ACTION ITEM
Which lines run from the line with "Assume one story" through the line with "## Don’t fear live coding or live demos" in the entries below? Print them exactly, both ends included, and nothing more.

THE DATA section start

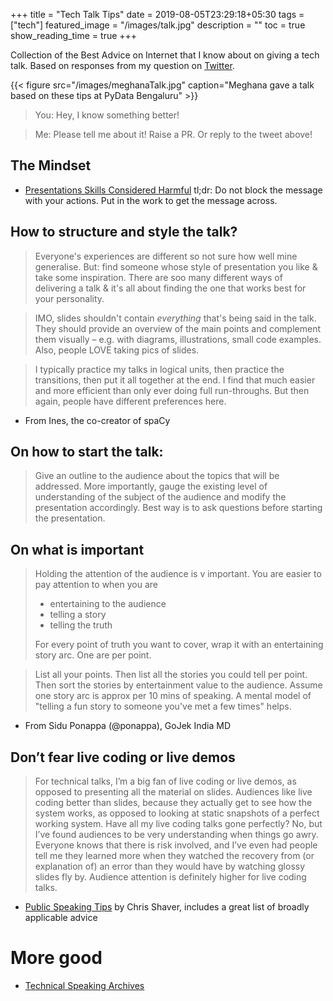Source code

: +++
title =  "Tech Talk Tips"
date = 2019-08-05T23:29:18+05:30
tags = ["tech"]
featured_image = "/images/talk.jpg"
description = ""
toc = true
show_reading_time = true
+++

Collection of the Best Advice on Internet that I know about on giving a tech talk. Based on responses from my question on [Twitter](https://twitter.com/NirantK/status/1149155845604704257). 

{{< figure src="/images/meghanaTalk.jpg" caption="Meghana gave a talk based on these tips at PyData Bengaluru" >}}

> You: Hey, I know something better! 

> Me: Please tell me about it! Raise a PR. Or reply to the tweet above!

## The Mindset
- [Presentations Skills Considered Harmful](http://seriouspony.com/blog/2013/10/4/presentation-skills-considered-harmful)
tl;dr: Do not block the message with your actions. Put in the work to get the message across. 

## How to structure and style the talk? 

> Everyone's experiences are different so not sure how well mine generalise. But: find someone whose style of presentation you like & take some inspiration. There are soo many different ways of delivering a talk & it's all about finding the one that works best for your personality.

> IMO, slides shouldn't contain *everything* that's being said in the talk. They should provide an overview of the main points and complement them visually – e.g. with diagrams, illustrations, small code examples. Also, people LOVE taking pics of slides.

> I typically practice my talks in logical units, then practice the transitions, then put it all together at the end. I find that much easier and more efficient than only ever doing full run-throughs. But then again, people have different preferences here.

- From Ines, the co-creator of spaCy


## On how to start the talk: 
> Give an outline to the audience about the topics that will be addressed. More importantly, gauge the existing level of understanding of the subject of the audience and modify the presentation accordingly. Best way is to ask questions before starting the presentation.

## On what is important
> Holding the attention of the audience is v important. You are easier to pay attention to when you are 
> * entertaining to the audience
> * telling a story
> * telling the truth
> 
> For every point of truth you want to cover, wrap it with an entertaining story arc. One are per point.

> List all your points. Then list all the stories you could tell per point. Then sort the stories by entertainment value to the audience. 
> Assume one story arc is approx per 10 mins of speaking. A mental model of "telling a fun story to someone you've met a few times" helps.
- From Sidu Ponappa (@ponappa), GoJek India MD


## Don’t fear live coding or live demos

> For technical talks, I’m a big fan of live coding or live demos, as opposed to presenting all the material on slides. Audiences like live coding better than slides, because they actually get to see how the system works, as opposed to looking at static snapshots of a perfect working system. Have all my live coding talks gone perfectly? No, but I’ve found audiences to be very understanding when things go awry. Everyone knows that there is risk involved, and I’ve even had people tell me they learned more when they watched the recovery from (or explanation of) an error than they would have by watching glossy slides fly by. Audience attention is definitely higher for live coding talks.

- [Public Speaking Tips](https://cjshaver.com/bl0166/) by Chris Shaver, includes a great list of broadly applicable advice

# More good
- [Technical Speaking Archives](https://twitter.com/techspeakdigest?lang=en)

THE DATA section end

COMPLETED TASK
> Assume one story arc is approx per 10 mins of speaking. A mental model of "telling a fun story to someone you've met a few times" helps.
- From Sidu Ponappa (@ponappa), GoJek India MD


## Don’t fear live coding or live demos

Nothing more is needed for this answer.